RECORDS:

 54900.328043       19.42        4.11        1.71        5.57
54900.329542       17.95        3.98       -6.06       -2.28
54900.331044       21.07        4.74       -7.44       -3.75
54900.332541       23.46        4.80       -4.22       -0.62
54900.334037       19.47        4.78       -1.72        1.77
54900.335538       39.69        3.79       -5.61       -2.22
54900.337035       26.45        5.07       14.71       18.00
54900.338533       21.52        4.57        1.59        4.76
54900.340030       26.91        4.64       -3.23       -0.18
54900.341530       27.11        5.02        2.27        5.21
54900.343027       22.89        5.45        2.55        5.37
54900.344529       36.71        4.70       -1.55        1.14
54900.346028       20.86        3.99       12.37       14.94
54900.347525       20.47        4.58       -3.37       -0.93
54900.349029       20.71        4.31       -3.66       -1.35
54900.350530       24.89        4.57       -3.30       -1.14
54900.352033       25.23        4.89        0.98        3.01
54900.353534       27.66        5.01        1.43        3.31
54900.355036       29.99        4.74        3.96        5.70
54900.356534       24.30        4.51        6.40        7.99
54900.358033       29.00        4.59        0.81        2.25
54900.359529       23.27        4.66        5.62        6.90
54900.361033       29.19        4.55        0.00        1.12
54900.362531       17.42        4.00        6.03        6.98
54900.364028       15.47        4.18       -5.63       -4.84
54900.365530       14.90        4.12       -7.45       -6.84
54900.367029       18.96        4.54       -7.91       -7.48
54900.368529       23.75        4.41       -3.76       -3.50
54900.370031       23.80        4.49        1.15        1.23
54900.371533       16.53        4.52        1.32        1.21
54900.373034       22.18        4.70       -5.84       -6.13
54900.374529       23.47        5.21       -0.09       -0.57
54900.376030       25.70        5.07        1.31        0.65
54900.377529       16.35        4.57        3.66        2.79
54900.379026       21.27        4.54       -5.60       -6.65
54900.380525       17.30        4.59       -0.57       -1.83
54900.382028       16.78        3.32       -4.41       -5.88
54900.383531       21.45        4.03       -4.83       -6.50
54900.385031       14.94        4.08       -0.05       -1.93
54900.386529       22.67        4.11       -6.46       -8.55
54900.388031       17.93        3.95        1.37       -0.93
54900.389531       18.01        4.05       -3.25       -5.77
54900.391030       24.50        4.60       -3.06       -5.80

TASK OBJECTIVE: An exact copy of every record is needed.

EXPECTED OUTPUT:
 54900.328043       19.42        4.11        1.71        5.57
54900.329542       17.95        3.98       -6.06       -2.28
54900.331044       21.07        4.74       -7.44       -3.75
54900.332541       23.46        4.80       -4.22       -0.62
54900.334037       19.47        4.78       -1.72        1.77
54900.335538       39.69        3.79       -5.61       -2.22
54900.337035       26.45        5.07       14.71       18.00
54900.338533       21.52        4.57        1.59        4.76
54900.340030       26.91        4.64       -3.23       -0.18
54900.341530       27.11        5.02        2.27        5.21
54900.343027       22.89        5.45        2.55        5.37
54900.344529       36.71        4.70       -1.55        1.14
54900.346028       20.86        3.99       12.37       14.94
54900.347525       20.47        4.58       -3.37       -0.93
54900.349029       20.71        4.31       -3.66       -1.35
54900.350530       24.89        4.57       -3.30       -1.14
54900.352033       25.23        4.89        0.98        3.01
54900.353534       27.66        5.01        1.43        3.31
54900.355036       29.99        4.74        3.96        5.70
54900.356534       24.30        4.51        6.40        7.99
54900.358033       29.00        4.59        0.81        2.25
54900.359529       23.27        4.66        5.62        6.90
54900.361033       29.19        4.55        0.00        1.12
54900.362531       17.42        4.00        6.03        6.98
54900.364028       15.47        4.18       -5.63       -4.84
54900.365530       14.90        4.12       -7.45       -6.84
54900.367029       18.96        4.54       -7.91       -7.48
54900.368529       23.75        4.41       -3.76       -3.50
54900.370031       23.80        4.49        1.15        1.23
54900.371533       16.53        4.52        1.32        1.21
54900.373034       22.18        4.70       -5.84       -6.13
54900.374529       23.47        5.21       -0.09       -0.57
54900.376030       25.70        5.07        1.31        0.65
54900.377529       16.35        4.57        3.66        2.79
54900.379026       21.27        4.54       -5.60       -6.65
54900.380525       17.30        4.59       -0.57       -1.83
54900.382028       16.78        3.32       -4.41       -5.88
54900.383531       21.45        4.03       -4.83       -6.50
54900.385031       14.94        4.08       -0.05       -1.93
54900.386529       22.67        4.11       -6.46       -8.55
54900.388031       17.93        3.95        1.37       -0.93
54900.389531       18.01        4.05       -3.25       -5.77
54900.391030       24.50        4.60       -3.06       -5.80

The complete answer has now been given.